Prompt:
What is needed is the exact text of each line in the listing below from the one with "- AMQP protocol" up to and including the one with "#### 500 Internal Server Error", and no pictures.

------ Extracted material

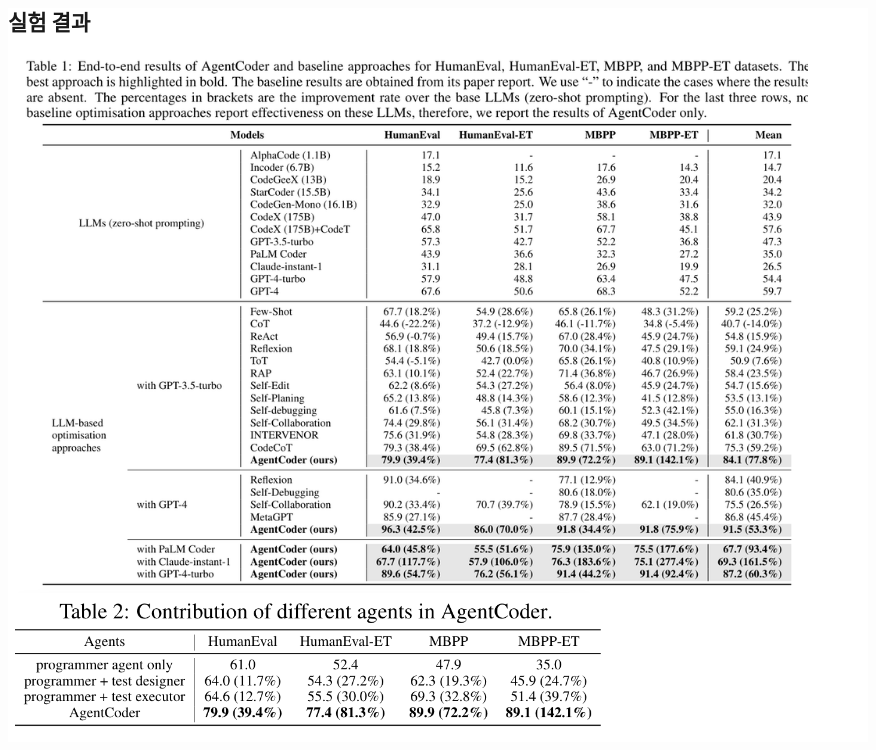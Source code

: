 ## 실험 결과
<img src="./data/papers/agentcoder/result.png" width="800" />
<img src="./data/papers/agentcoder/ablation.png" width="600" />
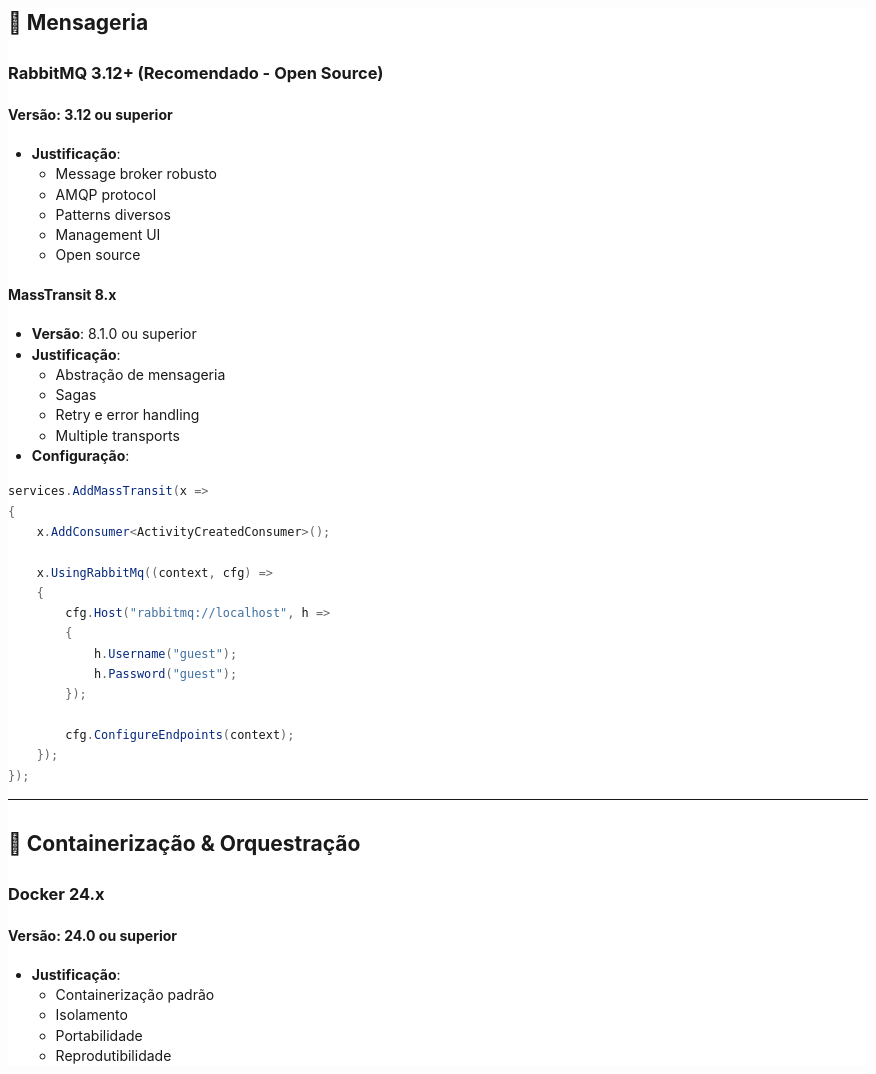 
## 🔄 Mensageria

### RabbitMQ 3.12+ (Recomendado - Open Source)

#### Versão: 3.12 ou superior
- **Justificação**:
  - Message broker robusto
  - AMQP protocol
  - Patterns diversos
  - Management UI
  - Open source

#### MassTransit 8.x
- **Versão**: 8.1.0 ou superior
- **Justificação**:
  - Abstração de mensageria
  - Sagas
  - Retry e error handling
  - Multiple transports
- **Configuração**:
```csharp
services.AddMassTransit(x =>
{
    x.AddConsumer<ActivityCreatedConsumer>();
    
    x.UsingRabbitMq((context, cfg) =>
    {
        cfg.Host("rabbitmq://localhost", h =>
        {
            h.Username("guest");
            h.Password("guest");
        });
        
        cfg.ConfigureEndpoints(context);
    });
});
```

---

## 🐳 Containerização & Orquestração

### Docker 24.x

#### Versão: 24.0 ou superior
- **Justificação**:
  - Containerização padrão
  - Isolamento
  - Portabilidade
  - Reprodutibilidade
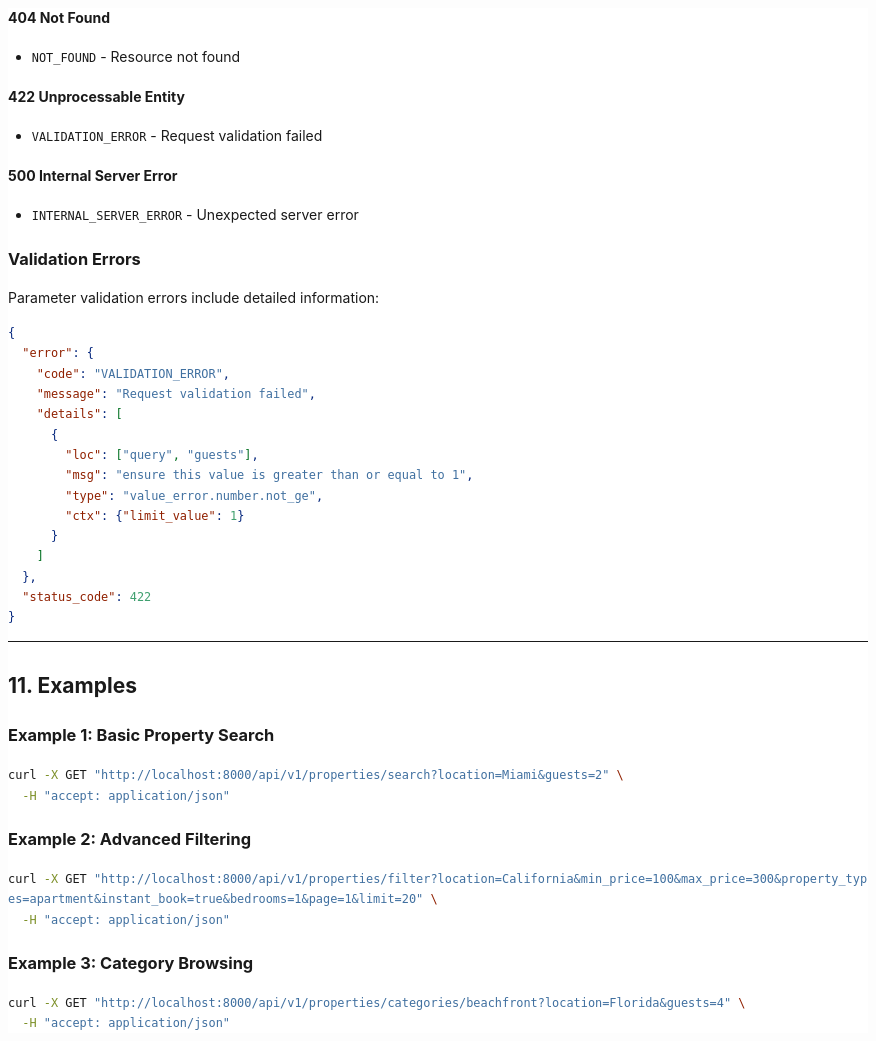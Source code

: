 #### 404 Not Found
- `NOT_FOUND` - Resource not found

#### 422 Unprocessable Entity
- `VALIDATION_ERROR` - Request validation failed

#### 500 Internal Server Error
- `INTERNAL_SERVER_ERROR` - Unexpected server error

### Validation Errors
Parameter validation errors include detailed information:

```json
{
  "error": {
    "code": "VALIDATION_ERROR",
    "message": "Request validation failed",
    "details": [
      {
        "loc": ["query", "guests"],
        "msg": "ensure this value is greater than or equal to 1",
        "type": "value_error.number.not_ge",
        "ctx": {"limit_value": 1}
      }
    ]
  },
  "status_code": 422
}
```

---

## 11. Examples

### Example 1: Basic Property Search
```bash
curl -X GET "http://localhost:8000/api/v1/properties/search?location=Miami&guests=2" \
  -H "accept: application/json"
```

### Example 2: Advanced Filtering
```bash
curl -X GET "http://localhost:8000/api/v1/properties/filter?location=California&min_price=100&max_price=300&property_types=apartment&instant_book=true&bedrooms=1&page=1&limit=20" \
  -H "accept: application/json"
```

### Example 3: Category Browsing
```bash
curl -X GET "http://localhost:8000/api/v1/properties/categories/beachfront?location=Florida&guests=4" \
  -H "accept: application/json"
```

------------

Answer for the task:
  - AMQP protocol
  - Patterns diversos
  - Management UI
  - Open source

#### MassTransit 8.x
- **Versão**: 8.1.0 ou superior
- **Justificação**:
  - Abstração de mensageria
  - Sagas
  - Retry e error handling
  - Multiple transports
- **Configuração**:
```csharp
services.AddMassTransit(x =>
{
    x.AddConsumer<ActivityCreatedConsumer>();
    
    x.UsingRabbitMq((context, cfg) =>
    {
        cfg.Host("rabbitmq://localhost", h =>
        {
            h.Username("guest");
            h.Password("guest");
        });
        
        cfg.ConfigureEndpoints(context);
    });
});
```

---

## 🐳 Containerização & Orquestração

### Docker 24.x

#### Versão: 24.0 ou superior
- **Justificação**:
  - Containerização padrão
  - Isolamento
  - Portabilidade
  - Reprodutibilidade
Source code

: #### 404 Not Found
- `NOT_FOUND` - Resource not found

#### 422 Unprocessable Entity
- `VALIDATION_ERROR` - Request validation failed

#### 500 Internal Server Error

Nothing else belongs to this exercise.